Long-time activist and UW alum, David Williams, 63, said that the UW then was “totally different than UW now.” Starting school at UW-Madison in 1968, he studied history and liberal arts, which accounted for most of the university at the time. Since then, Williams said he has seen the university transform in to an elite, corporate university where students go to get a practical degree that will get them a job.

Soglin asserted, “The purpose of a university education is not to train people for jobs. The purpose of an education is to learn to think.”

What inherently made Madison a place for social and political activism rooted deep in the state’s history has shifted focus to a generation of students burdened by debt and unprepared for the wok force. According to a Harvard “Pathways to Prosperity Project” study in 2011, U.S. employers are increasingly seeing students graduate unequipped to survive in the 21st century workforce. Specifically, they are “deficient” in skills such as critical thinking, problem solving, creativity and communication.

The envisioned role of the university in its founding was to foster creative, critical individuals who by definition are more likely to question the norms in society.

“Because of an absence of activism, the university community has suffered. And it’s occurred over the last couple of decades as it’s become a more private institution,” Soglin said. “Look at all the bad results: cost of education to your generation, not to mention the quality of education.”

An increasingly corporate university shifts the focus from students to the corporations and private interests that give money to the university.

This can be seen in many instances since the early 1990s of allocating of student segregated fees. Student organizations have been systematically defunded and the radical, activist groups that presented alternative viewpoints have been consistently stifled.

Madison activist and former UW student, Tina Treviño-Murphy, 23, discussed the defunding of student groups that she was a part of and the shift from funding student groups to funding student services.

In the Board of Regents v. Southworth lawsuit that was filed to the U.S. Supreme Court in 1996, often referred to as the Southworth case, a student sued the university in protest of his segregated fees funding political and ideological groups that he did not agree with. The case resulted in the Supreme Court upholding the university’s allocation of segregated fees as long as they are viewpoint neutral when hearing funding requests.

While this seemed to be effective at first, it eventually led to stricter requirements for student groups to be eligible for funding, shifting the focus to funding student services that benefit all students, not just certain groups.

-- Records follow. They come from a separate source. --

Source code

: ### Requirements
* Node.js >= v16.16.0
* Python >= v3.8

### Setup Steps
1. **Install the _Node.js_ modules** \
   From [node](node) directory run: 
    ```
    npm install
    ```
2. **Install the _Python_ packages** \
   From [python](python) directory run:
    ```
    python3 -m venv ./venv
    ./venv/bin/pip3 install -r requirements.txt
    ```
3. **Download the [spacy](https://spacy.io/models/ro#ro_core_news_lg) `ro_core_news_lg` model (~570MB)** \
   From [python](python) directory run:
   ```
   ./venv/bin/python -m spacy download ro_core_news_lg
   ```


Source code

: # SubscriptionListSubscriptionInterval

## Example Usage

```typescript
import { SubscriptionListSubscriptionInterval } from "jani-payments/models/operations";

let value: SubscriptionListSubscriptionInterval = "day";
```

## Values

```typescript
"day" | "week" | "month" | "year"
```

Madison College economics and environmental studies professor and Madison activist John Peck, 48, is an active volunteer and organizer at the InfoShop. He said after coming to graduate school at UW in 1992, he has seen the organization systematically defunded.

Peck described a similar case to Southworth where a conservative student group sued the university on basis of its funding of “radical” student groups. The InfoShop, formerly known as the UW Greens, produces “disorientation manuals” every year for incoming students to get an “alternative” history of the University along with highlighting activist opportunities throughout the campus and city. Peck had to go to the justice department for trial and the board of regents used the disorientation manuals as “proof” that the organization should not be funded through the university.

The case was successful and now the InfoShop lives underground on Williamson Street. Campus activism today is not gone, however there is much less public resistance to authority and intake of alternative messages on the UW-Madison campus today.

David Williams reflected on his time at UW and how he sees student activism now. “I think that we even have less leverage over the UW than we did in my time. At least when we threatened to shut it down, they had to listen to us and make concessions,” Williams said. “Now they are not confronted with that threat. They have the student body that they want: bright, hard-working, but fairly compliant.”